(Aim of the exercise)
Hand back all of the records exactly as they read.

(Task data)
== Segment start ==

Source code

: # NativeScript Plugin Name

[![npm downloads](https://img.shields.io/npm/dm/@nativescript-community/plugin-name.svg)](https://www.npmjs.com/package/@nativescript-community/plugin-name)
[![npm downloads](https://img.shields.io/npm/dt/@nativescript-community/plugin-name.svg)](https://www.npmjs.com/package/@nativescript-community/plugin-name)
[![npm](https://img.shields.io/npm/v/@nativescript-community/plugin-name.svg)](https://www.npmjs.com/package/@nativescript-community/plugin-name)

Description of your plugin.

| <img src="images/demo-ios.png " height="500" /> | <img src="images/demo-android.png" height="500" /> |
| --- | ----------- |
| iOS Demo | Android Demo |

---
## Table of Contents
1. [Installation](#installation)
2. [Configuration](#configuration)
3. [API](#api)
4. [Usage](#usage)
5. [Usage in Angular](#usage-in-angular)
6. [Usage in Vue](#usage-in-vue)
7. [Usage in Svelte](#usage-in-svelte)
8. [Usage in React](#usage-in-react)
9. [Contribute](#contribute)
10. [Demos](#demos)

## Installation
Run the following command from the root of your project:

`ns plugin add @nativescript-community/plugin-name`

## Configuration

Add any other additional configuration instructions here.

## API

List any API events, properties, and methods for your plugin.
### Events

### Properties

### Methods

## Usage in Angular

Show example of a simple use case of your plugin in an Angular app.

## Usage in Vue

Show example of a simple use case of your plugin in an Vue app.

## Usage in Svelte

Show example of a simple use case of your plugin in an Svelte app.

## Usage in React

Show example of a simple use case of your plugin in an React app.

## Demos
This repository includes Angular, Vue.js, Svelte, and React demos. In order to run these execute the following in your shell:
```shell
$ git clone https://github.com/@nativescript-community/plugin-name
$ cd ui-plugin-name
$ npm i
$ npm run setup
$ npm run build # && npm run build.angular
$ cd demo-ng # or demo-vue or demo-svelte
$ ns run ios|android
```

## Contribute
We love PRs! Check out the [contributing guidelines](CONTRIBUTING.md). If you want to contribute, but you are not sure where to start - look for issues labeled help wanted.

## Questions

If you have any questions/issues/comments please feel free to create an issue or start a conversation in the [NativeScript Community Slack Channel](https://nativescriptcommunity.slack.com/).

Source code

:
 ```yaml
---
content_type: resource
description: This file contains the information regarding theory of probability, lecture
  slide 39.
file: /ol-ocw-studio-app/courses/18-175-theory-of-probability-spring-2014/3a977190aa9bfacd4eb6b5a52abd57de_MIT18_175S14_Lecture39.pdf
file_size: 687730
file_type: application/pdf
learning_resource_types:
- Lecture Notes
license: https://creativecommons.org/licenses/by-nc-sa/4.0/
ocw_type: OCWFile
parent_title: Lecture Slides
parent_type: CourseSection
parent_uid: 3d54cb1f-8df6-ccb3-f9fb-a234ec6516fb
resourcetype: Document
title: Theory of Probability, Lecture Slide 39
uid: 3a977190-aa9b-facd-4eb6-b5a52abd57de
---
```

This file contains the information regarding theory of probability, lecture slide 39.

== Segment end ==

(Result for this task)
Source code

: # NativeScript Plugin Name

[![npm downloads](https://img.shields.io/npm/dm/@nativescript-community/plugin-name.svg)](https://www.npmjs.com/package/@nativescript-community/plugin-name)
[![npm downloads](https://img.shields.io/npm/dt/@nativescript-community/plugin-name.svg)](https://www.npmjs.com/package/@nativescript-community/plugin-name)
[![npm](https://img.shields.io/npm/v/@nativescript-community/plugin-name.svg)](https://www.npmjs.com/package/@nativescript-community/plugin-name)

Description of your plugin.

| <img src="images/demo-ios.png " height="500" /> | <img src="images/demo-android.png" height="500" /> |
| --- | ----------- |
| iOS Demo | Android Demo |

---
## Table of Contents
1. [Installation](#installation)
2. [Configuration](#configuration)
3. [API](#api)
4. [Usage](#usage)
5. [Usage in Angular](#usage-in-angular)
6. [Usage in Vue](#usage-in-vue)
7. [Usage in Svelte](#usage-in-svelte)
8. [Usage in React](#usage-in-react)
9. [Contribute](#contribute)
10. [Demos](#demos)

## Installation
Run the following command from the root of your project:

`ns plugin add @nativescript-community/plugin-name`

## Configuration

Add any other additional configuration instructions here.

## API

List any API events, properties, and methods for your plugin.
### Events

### Properties

### Methods

## Usage in Angular

Show example of a simple use case of your plugin in an Angular app.

## Usage in Vue

Show example of a simple use case of your plugin in an Vue app.

## Usage in Svelte

Show example of a simple use case of your plugin in an Svelte app.

## Usage in React

Show example of a simple use case of your plugin in an React app.

## Demos
This repository includes Angular, Vue.js, Svelte, and React demos. In order to run these execute the following in your shell:
```shell
$ git clone https://github.com/@nativescript-community/plugin-name
$ cd ui-plugin-name
$ npm i
$ npm run setup
$ npm run build # && npm run build.angular
$ cd demo-ng # or demo-vue or demo-svelte
$ ns run ios|android
```

## Contribute
We love PRs! Check out the [contributing guidelines](CONTRIBUTING.md). If you want to contribute, but you are not sure where to start - look for issues labeled help wanted.

## Questions

If you have any questions/issues/comments please feel free to create an issue or start a conversation in the [NativeScript Community Slack Channel](https://nativescriptcommunity.slack.com/).

Source code

:
 ```yaml
---
content_type: resource
description: This file contains the information regarding theory of probability, lecture
  slide 39.
file: /ol-ocw-studio-app/courses/18-175-theory-of-probability-spring-2014/3a977190aa9bfacd4eb6b5a52abd57de_MIT18_175S14_Lecture39.pdf
file_size: 687730
file_type: application/pdf
learning_resource_types:
- Lecture Notes
license: https://creativecommons.org/licenses/by-nc-sa/4.0/
ocw_type: OCWFile
parent_title: Lecture Slides
parent_type: CourseSection
parent_uid: 3d54cb1f-8df6-ccb3-f9fb-a234ec6516fb
resourcetype: Document
title: Theory of Probability, Lecture Slide 39
uid: 3a977190-aa9b-facd-4eb6-b5a52abd57de
---
```

This file contains the information regarding theory of probability, lecture slide 39.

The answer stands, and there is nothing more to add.